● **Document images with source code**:

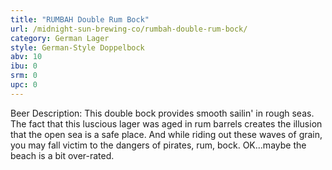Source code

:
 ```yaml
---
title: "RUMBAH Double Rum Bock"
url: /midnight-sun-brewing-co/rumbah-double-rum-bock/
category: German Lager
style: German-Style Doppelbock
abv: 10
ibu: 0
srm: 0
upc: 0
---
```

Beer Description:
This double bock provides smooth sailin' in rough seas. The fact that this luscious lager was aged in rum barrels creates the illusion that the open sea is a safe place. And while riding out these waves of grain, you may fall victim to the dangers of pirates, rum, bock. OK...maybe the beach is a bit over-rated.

...

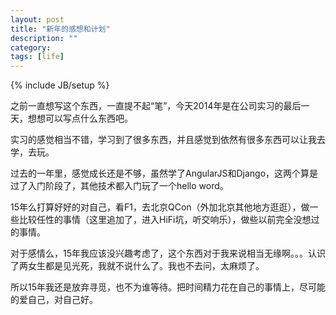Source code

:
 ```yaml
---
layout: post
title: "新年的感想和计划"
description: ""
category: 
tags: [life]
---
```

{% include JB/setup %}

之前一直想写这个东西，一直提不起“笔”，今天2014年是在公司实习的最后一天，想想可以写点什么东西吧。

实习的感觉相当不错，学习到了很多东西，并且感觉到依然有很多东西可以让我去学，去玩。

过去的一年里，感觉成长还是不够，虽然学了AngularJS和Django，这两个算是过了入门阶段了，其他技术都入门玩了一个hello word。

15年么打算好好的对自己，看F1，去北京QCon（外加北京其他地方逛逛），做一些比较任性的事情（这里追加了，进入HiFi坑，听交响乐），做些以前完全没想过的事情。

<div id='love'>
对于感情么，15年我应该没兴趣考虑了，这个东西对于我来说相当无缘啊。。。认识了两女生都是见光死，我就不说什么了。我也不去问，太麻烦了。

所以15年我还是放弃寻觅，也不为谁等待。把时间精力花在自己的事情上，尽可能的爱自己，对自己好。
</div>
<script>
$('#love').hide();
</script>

● **Problem to work on**: Reproduce every line above containing "title".

● **Task solution**:
title: "RUMBAH Double Rum Bock"
title: "新年的感想和计划"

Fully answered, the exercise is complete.